Do we talk?

Gema Parreño Senior Data Scientist

Posted on 7 of June of 2023 .

Code Europe: exploring Machine Learning within Open Source

In the bustling halls of the Code Europe conference, we had the privilege of taking the stage as a conference speaker. Beyond the honor and excitement of sharing our expertise, the true magic of this experience unfolded during the moments of connection and collaboration that happened offstage. In this blog post, we invite you to join us on a captivating journey through the power of learning and networking at the conference, where minds met, ideas merged, and new opportunities were born.

Thoughtful and insightful conversations about Machine Learning in production, Hacking, Open-Source oriented business models, and building Developer ecosystems came naturally. Besides, sharing our experience contributing to the DVC VSCode extension experimentation tool.

Project TEMPA. Hacking Teslas for Fun and no Profifigure1

project tempa

Fig 1. TEMPA project logo. One of the most updates presentations here. Github project here

One of the most intriguing sessions we attended was a talk that unveiled the fascinating world of hacking Teslas by Martin Herfurt. The speaker, an expert in cybersecurity, shared insights into the vulnerabilities within Tesla's systems and demonstrated how ethical hacking plays a vital role in enhancing automotive security. It was eye-opening to witness the intricate techniques used to uncover potential vulnerabilities and see how he has contributed to the overall security landscape by sharing his insights with the OpenSource community.

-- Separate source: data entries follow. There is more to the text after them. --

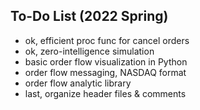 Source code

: ## To-Do List (2022 Spring)

* ok, efficient proc func for cancel orders
* ok, zero-intelligence simulation
* basic order flow visualization in Python
* order flow messaging, NASDAQ format
* order flow analytic library
* last, organize header files & comments
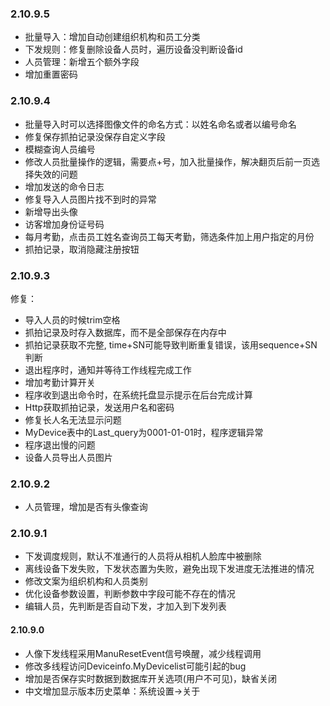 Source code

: ### 2.10.9.5
- 批量导入：增加自动创建组织机构和员工分类
- 下发规则：修复删除设备人员时，遍历设备没判断设备id
- 人员管理：新增五个额外字段
- 增加重置密码

### 2.10.9.4
- 批量导入时可以选择图像文件的命名方式：以姓名命名或者以编号命名
- 修复保存抓拍记录没保存自定义字段
- 模糊查询人员编号
- 修改人员批量操作的逻辑，需要点+号，加入批量操作，解决翻页后前一页选择失效的问题
- 增加发送的命令日志
- 修复导入人员图片找不到时的异常
- 新增导出头像
- 访客增加身份证号码
- 每月考勤，点击员工姓名查询员工每天考勤，筛选条件加上用户指定的月份
- 抓拍记录，取消隐藏注册按钮


### 2.10.9.3
修复：
- 导入人员的时候trim空格
- 抓拍记录及时存入数据库，而不是全部保存在内存中
- 抓拍记录获取不完整, time+SN可能导致判断重复错误，该用sequence+SN判断
- 退出程序时，通知并等待工作线程完成工作
- 增加考勤计算开关
- 程序收到退出命令时，在系统托盘显示提示在后台完成计算
- Http获取抓拍记录，发送用户名和密码
- 修复长人名无法显示问题
- MyDevice表中的Last_query为0001-01-01时，程序逻辑异常
- 程序退出慢的问题
- 设备人员导出人员图片

### 2.10.9.2
- 人员管理，增加是否有头像查询

### 2.10.9.1
- 下发调度规则，默认不准通行的人员将从相机人脸库中被删除
- 离线设备下发失败，下发状态置为失败，避免出现下发进度无法推进的情况
- 修改文案为组织机构和人员类别
- 优化设备参数设置，判断参数中字段可能不存在的情况
- 编辑人员，先判断是否自动下发，才加入到下发列表

#### 2.10.9.0
- 人像下发线程采用ManuResetEvent信号唤醒，减少线程调用
- 修改多线程访问Deviceinfo.MyDevicelist可能引起的bug
- 增加是否保存实时数据到数据库开关选项(用户不可见)，缺省关闭
- 中文增加显示版本历史菜单：系统设置->关于

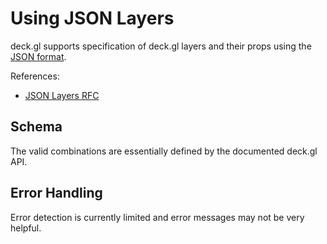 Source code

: # Using JSON Layers

deck.gl supports specification of deck.gl layers and their props using the [JSON format](https://www.json.org/).

References:

* [JSON Layers RFC](https://github.com/uber/deck.gl/blob/master/dev-docs/RFCs/v6.1/json-layers-rfc.md)


## Schema

The valid combinations are essentially defined by the documented deck.gl API.


## Error Handling

Error detection is currently limited and error messages may not be very helpful.
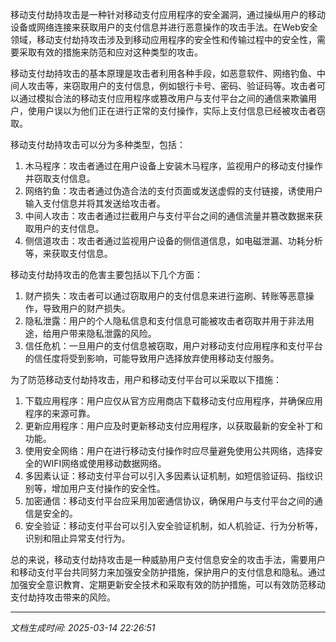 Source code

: 移动支付劫持攻击是一种针对移动支付应用程序的安全漏洞，通过操纵用户的移动设备或网络连接来获取用户的支付信息并进行恶意操作的攻击手法。在Web安全领域，移动支付劫持攻击涉及到移动应用程序的安全性和传输过程中的安全性，需要采取有效的措施来防范和应对这种类型的攻击。

移动支付劫持攻击的基本原理是攻击者利用各种手段，如恶意软件、网络钓鱼、中间人攻击等，来窃取用户的支付信息，例如银行卡号、密码、验证码等。攻击者可以通过模拟合法的移动支付应用程序或篡改用户与支付平台之间的通信来欺骗用户，使用户误以为他们正在进行正常的支付操作，实际上支付信息已经被攻击者窃取。

移动支付劫持攻击可以分为多种类型，包括：

1. 木马程序：攻击者通过在用户设备上安装木马程序，监视用户的移动支付操作并窃取支付信息。
2. 网络钓鱼：攻击者通过伪造合法的支付页面或发送虚假的支付链接，诱使用户输入支付信息并将其发送给攻击者。
3. 中间人攻击：攻击者通过拦截用户与支付平台之间的通信流量并篡改数据来获取用户的支付信息。
4. 侧信道攻击：攻击者通过监视用户设备的侧信道信息，如电磁泄漏、功耗分析等，来获取支付信息。

移动支付劫持攻击的危害主要包括以下几个方面：

1. 财产损失：攻击者可以通过窃取用户的支付信息来进行盗刷、转账等恶意操作，导致用户的财产损失。
2. 隐私泄露：用户的个人隐私信息和支付信息可能被攻击者窃取并用于非法用途，给用户带来隐私泄露的风险。
3. 信任危机：一旦用户的支付信息被窃取，用户对移动支付应用程序和支付平台的信任度将受到影响，可能导致用户选择放弃使用移动支付服务。

为了防范移动支付劫持攻击，用户和移动支付平台可以采取以下措施：

1. 下载应用程序：用户应仅从官方应用商店下载移动支付应用程序，并确保应用程序的来源可靠。
2. 更新应用程序：用户应及时更新移动支付应用程序，以获取最新的安全补丁和功能。
3. 使用安全网络：用户在进行移动支付操作时应尽量避免使用公共网络，选择安全的WIFI网络或使用移动数据网络。
4. 多因素认证：移动支付平台可以引入多因素认证机制，如短信验证码、指纹识别等，增加用户支付操作的安全性。
5. 加密通信：移动支付平台应采用加密通信协议，确保用户与支付平台之间的通信是安全的。
6. 安全验证：移动支付平台可以引入安全验证机制，如人机验证、行为分析等，识别和阻止异常支付行为。

总的来说，移动支付劫持攻击是一种威胁用户支付信息安全的攻击手法，需要用户和移动支付平台共同努力来加强安全防护措施，保护用户的支付信息和隐私。通过加强安全意识教育、定期更新安全技术和采取有效的防护措施，可以有效防范移动支付劫持攻击带来的风险。

---

*文档生成时间: 2025-03-14 22:26:51*


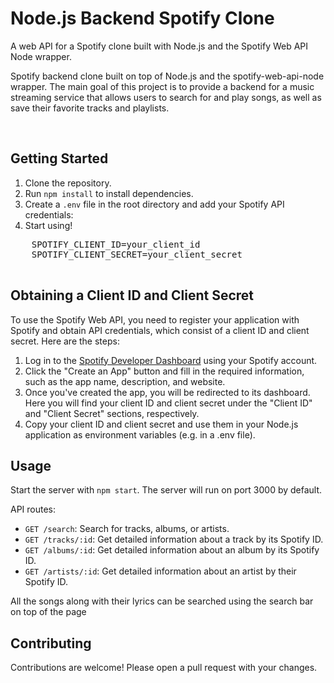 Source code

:
  <h1>Node.js Backend Spotify Clone</h1>
  <p>A web API for a Spotify clone built with Node.js and the Spotify Web API Node wrapper.</p>
  <p> Spotify backend clone built on top of Node.js and the spotify-web-api-node wrapper. The main goal of this project is to provide a backend for a music streaming service that allows users to search for and play songs, as well as save their favorite tracks and playlists.</p>
<br>
  <h2>Getting Started</h2>
  <ol>
    <li>Clone the repository.</li>
    <li>Run <code>npm install</code> to install dependencies.</li>
    <li>Create a <code>.env</code> file in the root directory and add your Spotify API credentials:</li>
    <li>Start using!</li>
  </ol>
  <pre>
    SPOTIFY_CLIENT_ID=your_client_id
    SPOTIFY_CLIENT_SECRET=your_client_secret
  </pre>
  <h2>Obtaining a Client ID and Client Secret</h2>
    <p>To use the Spotify Web API, you need to register your application with Spotify and obtain API credentials, which consist of a client ID and client secret. Here are the steps:</p>
    <ol>
      <li>Log in to the <a href="https://developer.spotify.com/dashboard/">Spotify Developer Dashboard</a> using your Spotify account.</li>
      <li>Click the "Create an App" button and fill in the required information, such as the app name, description, and website.</li>
      <li>Once you've created the app, you will be redirected to its dashboard. Here you will find your client ID and client secret under the "Client ID" and "Client Secret" sections, respectively.</li>
      <li>Copy your client ID and client secret and use them in your Node.js application as environment variables (e.g. in a .env file).</li>
    </ol>
  <h2>Usage</h2>
  <p>Start the server with <code>npm start</code>. The server will run on port 3000 by default.</p>
  <p>API routes:</p>
  <ul>
    <li><code>GET /search</code>: Search for tracks, albums, or artists.</li>
    <li><code>GET /tracks/:id</code>: Get detailed information about a track by its Spotify ID.</li>
    <li><code>GET /albums/:id</code>: Get detailed information about an album by its Spotify ID.</li>
    <li><code>GET /artists/:id</code>: Get detailed information about an artist by their Spotify ID.</li>
  </ul>
  <p>All the songs along with their lyrics can be searched using the search bar on top of the page</p>
  
  <h2>Contributing</h2>
  <p>Contributions are welcome! Please open a pull request with your changes.</p>

</body>
</html>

Discovered during our conversation with Martin that his motivation stemmed from a deep sense of curiosity and a background in Bluetooth technology - in fact, individuals would even turn off their Bluetooth when he was around - He was particularly interested in exploring the interface that Tesla offered.

While getting started with the project was relatively easy, there were still challenges to overcome. Martin found it relatively simple to access and extract proto-buff definitions. However, the code was often obfuscated, requiring a keen sense of discernment to identify references and understand their context. Besides, inferring from the signature some of the intricacies.

The TEMPA project goes beyond inspiration, and meeting Martin has been one thing that we will take always in our brain and heart from this conference. Beyond his fascinating project, we had the opportunity to share how important still it is to bring explorations and the maker-mentality to conferences.

→ Large language models on your own data

Deepset.ai´s mission is to reduce time to market to always building NLP - enabled products faster. It helps developers by providing them with tools to deploy their language-oriented business problems. It covers the last mile using ad hoc documents for mainly Q&A tasks, integrating with other semantic search tools such as QDrant.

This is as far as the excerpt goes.